I've always used Aperture, and it will continue to work for me for the foreseeable future. For me, I'm not making any hasty decisions. I want to see exactly what the new Photos app can do before I switch to anything new. I am guardedly encouraged because the latest info on Photos is that it will include pro features and 3rd party plugin capability. We will see.....

This. You've got at least one more OS release to figure things out. Hopefully the Photos app will be more mature by OS X 10.11.
 
I've always used Aperture, and it will continue to work for me for the foreseeable future. For me, I'm not making any hasty decisions. I want to see exactly what the new Photos app can do before I switch to anything new. I am guardedly encouraged because the latest info on Photos is that it will include pro features and 3rd party plugin capability. We will see.....

Likewise here:

I own both Aperture and LR, but I greatly prefer Aperture. I use them in conjunction with CS6 & Nik.

If photos becomes a total bust... then of course I will migrate to LR. I'll lose my non-destructive image edits... but for me, that is a very small loss since most of my selects have been round-tripped to Nik (or CS6), and hence have new masters with all the destructive edits baked in.

I have much more investment (100X) in organization, key wording, etc... and all of that should be transferable to LR or whatever DAM I end up with.

My hope is that Photos becomes a really great program within the timeframe that I need to move from Aperture. That is at least 18 months from now given Apples announcement.

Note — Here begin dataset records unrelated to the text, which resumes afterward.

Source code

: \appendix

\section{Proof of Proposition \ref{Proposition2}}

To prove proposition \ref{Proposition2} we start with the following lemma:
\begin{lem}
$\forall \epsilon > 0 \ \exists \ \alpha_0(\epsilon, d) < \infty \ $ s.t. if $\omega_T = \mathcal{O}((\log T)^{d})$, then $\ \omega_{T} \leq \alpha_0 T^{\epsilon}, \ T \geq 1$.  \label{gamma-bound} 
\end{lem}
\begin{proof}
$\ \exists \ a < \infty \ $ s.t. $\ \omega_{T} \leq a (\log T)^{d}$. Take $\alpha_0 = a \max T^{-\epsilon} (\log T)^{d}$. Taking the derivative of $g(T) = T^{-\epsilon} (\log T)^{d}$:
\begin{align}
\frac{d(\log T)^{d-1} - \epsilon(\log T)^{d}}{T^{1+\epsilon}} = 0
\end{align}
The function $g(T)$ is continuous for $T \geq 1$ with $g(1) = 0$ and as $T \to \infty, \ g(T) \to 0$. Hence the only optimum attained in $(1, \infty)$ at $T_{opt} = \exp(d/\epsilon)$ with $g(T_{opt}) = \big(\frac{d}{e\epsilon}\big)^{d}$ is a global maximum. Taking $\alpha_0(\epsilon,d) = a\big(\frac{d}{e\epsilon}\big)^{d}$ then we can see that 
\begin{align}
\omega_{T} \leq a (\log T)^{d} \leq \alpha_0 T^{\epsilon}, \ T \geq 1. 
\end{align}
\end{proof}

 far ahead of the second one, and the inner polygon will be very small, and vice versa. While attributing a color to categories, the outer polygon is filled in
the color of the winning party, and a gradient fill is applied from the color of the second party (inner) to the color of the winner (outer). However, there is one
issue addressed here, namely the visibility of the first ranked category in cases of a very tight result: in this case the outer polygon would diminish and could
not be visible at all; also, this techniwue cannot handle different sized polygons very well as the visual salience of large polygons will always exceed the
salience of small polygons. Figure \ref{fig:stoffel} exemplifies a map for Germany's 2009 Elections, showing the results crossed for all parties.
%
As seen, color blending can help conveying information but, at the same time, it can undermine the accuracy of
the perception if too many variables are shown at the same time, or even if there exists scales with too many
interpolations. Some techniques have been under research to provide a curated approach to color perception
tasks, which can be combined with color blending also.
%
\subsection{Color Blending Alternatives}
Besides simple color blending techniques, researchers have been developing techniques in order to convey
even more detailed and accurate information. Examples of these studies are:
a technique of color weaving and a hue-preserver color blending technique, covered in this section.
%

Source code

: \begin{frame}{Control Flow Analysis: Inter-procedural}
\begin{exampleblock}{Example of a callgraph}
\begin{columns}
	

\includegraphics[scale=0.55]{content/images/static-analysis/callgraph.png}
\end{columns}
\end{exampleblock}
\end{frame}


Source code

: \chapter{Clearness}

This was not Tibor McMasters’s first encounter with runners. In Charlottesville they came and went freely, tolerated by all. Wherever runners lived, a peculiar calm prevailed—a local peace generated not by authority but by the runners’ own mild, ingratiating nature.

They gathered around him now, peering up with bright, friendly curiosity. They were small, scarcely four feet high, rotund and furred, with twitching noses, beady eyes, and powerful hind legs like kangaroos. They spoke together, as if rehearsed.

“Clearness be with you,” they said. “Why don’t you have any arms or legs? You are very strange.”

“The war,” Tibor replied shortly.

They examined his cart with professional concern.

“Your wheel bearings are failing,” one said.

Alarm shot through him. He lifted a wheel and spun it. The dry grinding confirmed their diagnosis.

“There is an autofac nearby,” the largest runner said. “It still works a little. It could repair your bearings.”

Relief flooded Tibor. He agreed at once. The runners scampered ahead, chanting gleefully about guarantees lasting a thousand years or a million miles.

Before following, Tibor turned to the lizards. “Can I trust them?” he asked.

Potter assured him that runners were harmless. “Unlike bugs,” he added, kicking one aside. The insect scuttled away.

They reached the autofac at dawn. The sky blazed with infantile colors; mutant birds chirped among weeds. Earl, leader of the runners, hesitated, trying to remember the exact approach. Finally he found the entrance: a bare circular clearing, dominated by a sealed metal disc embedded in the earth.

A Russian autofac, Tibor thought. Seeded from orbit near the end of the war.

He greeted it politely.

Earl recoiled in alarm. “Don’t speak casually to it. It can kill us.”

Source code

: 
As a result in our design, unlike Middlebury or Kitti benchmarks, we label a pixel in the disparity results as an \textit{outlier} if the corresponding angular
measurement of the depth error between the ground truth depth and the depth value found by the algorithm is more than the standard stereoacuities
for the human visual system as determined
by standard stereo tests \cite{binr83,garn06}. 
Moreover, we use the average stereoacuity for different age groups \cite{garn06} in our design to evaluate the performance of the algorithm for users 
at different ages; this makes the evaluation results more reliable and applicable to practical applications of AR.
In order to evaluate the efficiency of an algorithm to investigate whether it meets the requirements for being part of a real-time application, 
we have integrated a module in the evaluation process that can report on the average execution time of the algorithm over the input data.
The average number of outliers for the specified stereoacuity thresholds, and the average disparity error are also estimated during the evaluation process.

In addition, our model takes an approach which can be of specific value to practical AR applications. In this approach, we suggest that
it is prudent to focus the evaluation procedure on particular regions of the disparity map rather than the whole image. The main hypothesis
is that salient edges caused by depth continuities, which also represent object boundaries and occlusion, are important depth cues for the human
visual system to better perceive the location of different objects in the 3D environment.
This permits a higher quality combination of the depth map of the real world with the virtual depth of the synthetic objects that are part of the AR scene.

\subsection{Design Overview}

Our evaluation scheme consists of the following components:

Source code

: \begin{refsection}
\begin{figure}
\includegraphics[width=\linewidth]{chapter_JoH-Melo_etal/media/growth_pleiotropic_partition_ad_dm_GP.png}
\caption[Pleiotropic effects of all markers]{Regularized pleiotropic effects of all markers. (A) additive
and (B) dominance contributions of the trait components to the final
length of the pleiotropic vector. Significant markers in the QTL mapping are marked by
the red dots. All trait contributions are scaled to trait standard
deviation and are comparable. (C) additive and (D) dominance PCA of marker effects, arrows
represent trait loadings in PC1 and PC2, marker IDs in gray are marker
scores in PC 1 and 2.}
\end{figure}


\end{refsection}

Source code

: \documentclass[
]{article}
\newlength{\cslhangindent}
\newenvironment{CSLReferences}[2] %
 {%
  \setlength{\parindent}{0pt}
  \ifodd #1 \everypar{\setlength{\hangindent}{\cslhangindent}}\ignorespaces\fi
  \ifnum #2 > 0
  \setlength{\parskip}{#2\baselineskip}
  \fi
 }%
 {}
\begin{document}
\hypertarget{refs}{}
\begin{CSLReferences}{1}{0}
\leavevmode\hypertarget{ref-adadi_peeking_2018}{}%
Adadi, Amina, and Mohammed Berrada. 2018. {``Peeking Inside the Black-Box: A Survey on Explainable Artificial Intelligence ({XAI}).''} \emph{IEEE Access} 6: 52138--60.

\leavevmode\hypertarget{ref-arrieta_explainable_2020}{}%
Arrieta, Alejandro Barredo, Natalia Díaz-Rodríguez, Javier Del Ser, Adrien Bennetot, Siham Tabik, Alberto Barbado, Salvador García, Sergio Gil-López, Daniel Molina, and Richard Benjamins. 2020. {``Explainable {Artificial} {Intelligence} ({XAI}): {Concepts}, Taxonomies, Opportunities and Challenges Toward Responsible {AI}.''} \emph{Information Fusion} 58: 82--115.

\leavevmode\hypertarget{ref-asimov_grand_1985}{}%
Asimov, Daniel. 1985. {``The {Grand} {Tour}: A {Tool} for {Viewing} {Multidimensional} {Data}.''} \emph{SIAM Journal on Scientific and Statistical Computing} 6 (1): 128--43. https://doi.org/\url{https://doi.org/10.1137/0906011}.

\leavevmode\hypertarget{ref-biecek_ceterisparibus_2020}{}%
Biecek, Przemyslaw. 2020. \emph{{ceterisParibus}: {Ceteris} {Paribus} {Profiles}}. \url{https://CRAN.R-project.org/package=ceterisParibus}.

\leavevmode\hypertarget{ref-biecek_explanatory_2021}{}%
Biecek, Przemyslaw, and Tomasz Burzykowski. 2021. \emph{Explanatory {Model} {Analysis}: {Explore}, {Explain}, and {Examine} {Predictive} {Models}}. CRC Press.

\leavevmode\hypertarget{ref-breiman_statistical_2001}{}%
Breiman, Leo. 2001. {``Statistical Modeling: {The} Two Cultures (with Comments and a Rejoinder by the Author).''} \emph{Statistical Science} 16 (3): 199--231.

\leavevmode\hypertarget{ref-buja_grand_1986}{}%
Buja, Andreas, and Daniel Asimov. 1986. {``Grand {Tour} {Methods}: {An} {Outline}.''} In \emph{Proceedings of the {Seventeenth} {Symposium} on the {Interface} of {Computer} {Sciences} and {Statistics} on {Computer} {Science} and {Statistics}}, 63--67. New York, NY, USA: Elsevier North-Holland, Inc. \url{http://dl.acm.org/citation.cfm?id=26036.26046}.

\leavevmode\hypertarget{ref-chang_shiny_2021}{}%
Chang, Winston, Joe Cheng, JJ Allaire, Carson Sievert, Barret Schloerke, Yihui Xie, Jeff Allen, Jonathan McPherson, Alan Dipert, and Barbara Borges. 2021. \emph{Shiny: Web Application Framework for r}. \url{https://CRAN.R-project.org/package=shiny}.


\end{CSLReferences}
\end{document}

So... bottom line: My ideal situation will be that Photos does everything I need and also does new things that no existing DAM provides. If so, my transition is trivial and I have benefited by this change in Apple's direction. However, if not, then I will switch to LR when necessary... and the transition complexity will be no harder 18 months from now than it is today. So... for now, I just wait and continue to enjoy Aperture.

/Jim
 
If you like the program you have.

If you like the program you have and it works for you and you don't need or want new fetchers. Dose it matter if it's not continually changing? I do all my work on a 2006 macbook pro with Aperture 2. It works well for me and dose what I want it to do. The only resion I will ever need/want to change is if my macbook fails and I have to get a new computer and if that computers is a Apple then I may not be able to downgrade to OS/X 10.6 and Aperture 2 and that will be a problem.

The only other problem that will happen is when Apple stop providing there print products for Aperture. I might have to export my photos on the old machine and import them onto the next machine to get them into a printed book. Apples printed photo books are grate.